It was a productive and rewarding summer morning. I’d finished writing a short story. I’d distributed over a dozen of my books in a dozen new street libraries in a nearby neighborhood. I’d scored some killer 70s rock CDs at Goodwill. Why not celebrate with a beer in an OTA joint?
The Hidden East, a solid dive joint, beckoned. I pulled in and noticed every vehicle in the parking lot had expired tags or no license plates at all. I walked in just past noon. A game show was playing. With the sound on! I didn’t want to hear that drivel.
Several OTAs played video slots in silence. At a table in the middle of the room, a man with Down’s Syndrome ate a burrito.
I ordered a Vortex IPA from the female OTA bartender. She was utterly listless. I couldn’t stand the noise of the game show so I headed out to the patio. The show was playing on a screen out there! And louder!
A sign below the screen warned dog owners to pick up their dogs’ dumps.
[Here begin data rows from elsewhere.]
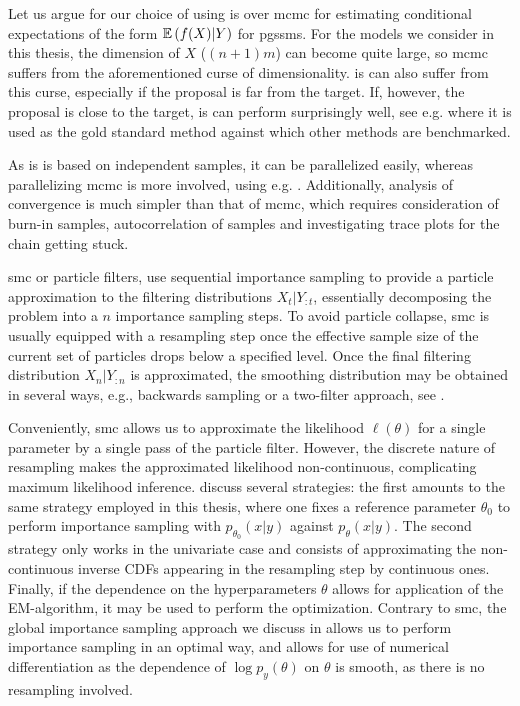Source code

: Let us argue for our choice of using \gls{is} over \gls{mcmc} for estimating conditional expectations of the form $\E \left( f(X)|Y \right)$ for \glspl{pgssm}. For the models we consider in this thesis, the dimension of $X$ ($(n+1)m$) can become quite large, so \gls{mcmc} suffers from the aforementioned curse of dimensionality. \gls{is} can also suffer from this curse, especially if the proposal is far from the target. If, however, the proposal is close to the target, \gls{is} can perform surprisingly well, see e.g. \citep{Chopin2017Leave} where it is used as the gold standard method against which other methods are benchmarked. 

As \gls{is} is based on independent samples, it can be parallelized easily, whereas parallelizing \gls{mcmc} is more involved, using e.g. \citep{Neiswanger2014Asymptotically}. Additionally, analysis of convergence is much simpler than that of \gls{mcmc}, which requires consideration of burn-in samples, autocorrelation of samples and investigating trace plots for the chain getting stuck. 

\gls{smc} \citep{Chopin2020Introduction} or particle filters, use sequential importance sampling to provide a particle approximation to the filtering distributions $X_{t} | Y_{:t}$, essentially decomposing the problem into a $n$ importance sampling steps. 
To avoid particle collapse, \gls{smc} is usually equipped with a resampling step once the effective sample size of the current set of particles drops below a specified level. Once the final filtering distribution $X_{n}|Y_{:n}$ is approximated, the smoothing distribution may be obtained in several ways, e.g., backwards sampling or a two-filter approach, see \citep[Chapter 12]{Chopin2020Introduction}.

Conveniently, \gls{smc} allows us to approximate the likelihood $\ell(\theta)$ for a single parameter by a single pass of the particle filter. However, the discrete nature of resampling makes the approximated likelihood non-continuous, complicating maximum likelihood inference. \citet[Chapter 14]{Chopin2020Introduction} discuss several strategies: the first amounts to the same strategy employed in this thesis, where one fixes a reference parameter $\theta_{0}$ to perform importance sampling with $p_{\theta_{0}}(x|y)$ against $p_{\theta}(x|y)$. The second strategy only works in the univariate case and consists of approximating the non-continuous inverse CDFs appearing in the resampling step by continuous ones. Finally, if the dependence on the hyperparameters $\theta$ allows for application of the EM-algorithm, it may be used to perform the optimization.
Contrary to \gls{smc}, the global importance sampling approach we discuss in  allows us to perform importance sampling in an optimal way, and allows for use of numerical differentiation as the dependence of $\log p_{y} (\theta)$ on $\theta$ is smooth, as there is no resampling involved.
It was getting out of hand. You know and OTA joint has gone to (dog) shit if the OTAs won’t clean up their dogs’ shits.
Two OTA men joined me on the patio. They lit cigarettes and launched into a conversation about some friend’s degenerate behavior.
I sipped my beer and thought I wouldn’t mind seeing a dog take under the screen as a sort of review of the game show.
Nothing much happened out on the patio. The two men finished their cigarettes and left me alone. I drank my beer and scribbled in a notebook. I kept up hope a dog would find its way onto the patio, preferably without its owner. I’d strike up a conversation with the dog and we would hang out together. Perhaps I need my own tavern dog.